DATA PROVIDED Block Start

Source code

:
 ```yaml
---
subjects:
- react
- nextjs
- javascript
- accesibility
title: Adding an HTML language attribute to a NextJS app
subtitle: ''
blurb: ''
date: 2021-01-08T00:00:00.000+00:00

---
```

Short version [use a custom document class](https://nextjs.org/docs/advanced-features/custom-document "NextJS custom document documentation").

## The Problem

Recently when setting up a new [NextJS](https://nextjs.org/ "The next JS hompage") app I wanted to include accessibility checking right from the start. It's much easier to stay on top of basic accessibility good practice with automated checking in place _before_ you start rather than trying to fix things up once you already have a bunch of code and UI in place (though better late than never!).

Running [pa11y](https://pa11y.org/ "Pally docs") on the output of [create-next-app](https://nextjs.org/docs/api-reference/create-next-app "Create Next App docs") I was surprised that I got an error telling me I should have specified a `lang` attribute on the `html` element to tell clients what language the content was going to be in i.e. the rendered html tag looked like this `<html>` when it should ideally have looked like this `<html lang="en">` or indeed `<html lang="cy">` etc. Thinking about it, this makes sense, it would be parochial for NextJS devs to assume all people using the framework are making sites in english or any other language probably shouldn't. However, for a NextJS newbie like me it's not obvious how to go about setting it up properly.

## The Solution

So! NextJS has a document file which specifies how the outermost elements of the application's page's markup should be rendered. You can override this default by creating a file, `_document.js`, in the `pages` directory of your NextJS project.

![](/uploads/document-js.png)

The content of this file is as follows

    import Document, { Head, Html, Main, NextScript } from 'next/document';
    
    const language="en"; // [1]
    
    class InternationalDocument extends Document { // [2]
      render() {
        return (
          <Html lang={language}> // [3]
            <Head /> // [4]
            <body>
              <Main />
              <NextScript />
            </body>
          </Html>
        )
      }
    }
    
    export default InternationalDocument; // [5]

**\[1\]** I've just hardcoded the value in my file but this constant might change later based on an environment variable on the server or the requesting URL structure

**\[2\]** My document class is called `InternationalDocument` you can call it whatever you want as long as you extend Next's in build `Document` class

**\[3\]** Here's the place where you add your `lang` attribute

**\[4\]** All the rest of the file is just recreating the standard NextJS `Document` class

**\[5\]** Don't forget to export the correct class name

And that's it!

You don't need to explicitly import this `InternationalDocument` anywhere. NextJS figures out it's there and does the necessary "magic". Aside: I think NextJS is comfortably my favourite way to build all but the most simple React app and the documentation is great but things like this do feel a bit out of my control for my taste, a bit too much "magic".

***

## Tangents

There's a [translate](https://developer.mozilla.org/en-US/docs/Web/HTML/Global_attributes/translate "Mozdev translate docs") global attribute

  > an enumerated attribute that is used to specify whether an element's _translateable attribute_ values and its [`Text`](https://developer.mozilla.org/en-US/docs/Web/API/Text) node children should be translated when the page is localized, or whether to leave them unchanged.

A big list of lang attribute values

DATA PROVIDED Block End

## ACTIVITY
Using the entries above, please restate each one word for word.

## TASK ANSWER
Source code

:
 ```yaml
---
subjects:
- react
- nextjs
- javascript
- accesibility
title: Adding an HTML language attribute to a NextJS app
subtitle: ''
blurb: ''
date: 2021-01-08T00:00:00.000+00:00

---
```

Short version [use a custom document class](https://nextjs.org/docs/advanced-features/custom-document "NextJS custom document documentation").

## The Problem

Recently when setting up a new [NextJS](https://nextjs.org/ "The next JS hompage") app I wanted to include accessibility checking right from the start. It's much easier to stay on top of basic accessibility good practice with automated checking in place _before_ you start rather than trying to fix things up once you already have a bunch of code and UI in place (though better late than never!).

Running [pa11y](https://pa11y.org/ "Pally docs") on the output of [create-next-app](https://nextjs.org/docs/api-reference/create-next-app "Create Next App docs") I was surprised that I got an error telling me I should have specified a `lang` attribute on the `html` element to tell clients what language the content was going to be in i.e. the rendered html tag looked like this `<html>` when it should ideally have looked like this `<html lang="en">` or indeed `<html lang="cy">` etc. Thinking about it, this makes sense, it would be parochial for NextJS devs to assume all people using the framework are making sites in english or any other language probably shouldn't. However, for a NextJS newbie like me it's not obvious how to go about setting it up properly.

## The Solution

So! NextJS has a document file which specifies how the outermost elements of the application's page's markup should be rendered. You can override this default by creating a file, `_document.js`, in the `pages` directory of your NextJS project.

![](/uploads/document-js.png)

The content of this file is as follows

    import Document, { Head, Html, Main, NextScript } from 'next/document';
    
    const language="en"; // [1]
    
    class InternationalDocument extends Document { // [2]
      render() {
        return (
          <Html lang={language}> // [3]
            <Head /> // [4]
            <body>
              <Main />
              <NextScript />
            </body>
          </Html>
        )
      }
    }
    
    export default InternationalDocument; // [5]

**\[1\]** I've just hardcoded the value in my file but this constant might change later based on an environment variable on the server or the requesting URL structure

**\[2\]** My document class is called `InternationalDocument` you can call it whatever you want as long as you extend Next's in build `Document` class

**\[3\]** Here's the place where you add your `lang` attribute

**\[4\]** All the rest of the file is just recreating the standard NextJS `Document` class

**\[5\]** Don't forget to export the correct class name

And that's it!

You don't need to explicitly import this `InternationalDocument` anywhere. NextJS figures out it's there and does the necessary "magic". Aside: I think NextJS is comfortably my favourite way to build all but the most simple React app and the documentation is great but things like this do feel a bit out of my control for my taste, a bit too much "magic".

***

## Tangents

There's a [translate](https://developer.mozilla.org/en-US/docs/Web/HTML/Global_attributes/translate "Mozdev translate docs") global attribute

  > an enumerated attribute that is used to specify whether an element's _translateable attribute_ values and its [`Text`](https://developer.mozilla.org/en-US/docs/Web/API/Text) node children should be translated when the page is localized, or whether to leave them unchanged.

A big list of lang attribute values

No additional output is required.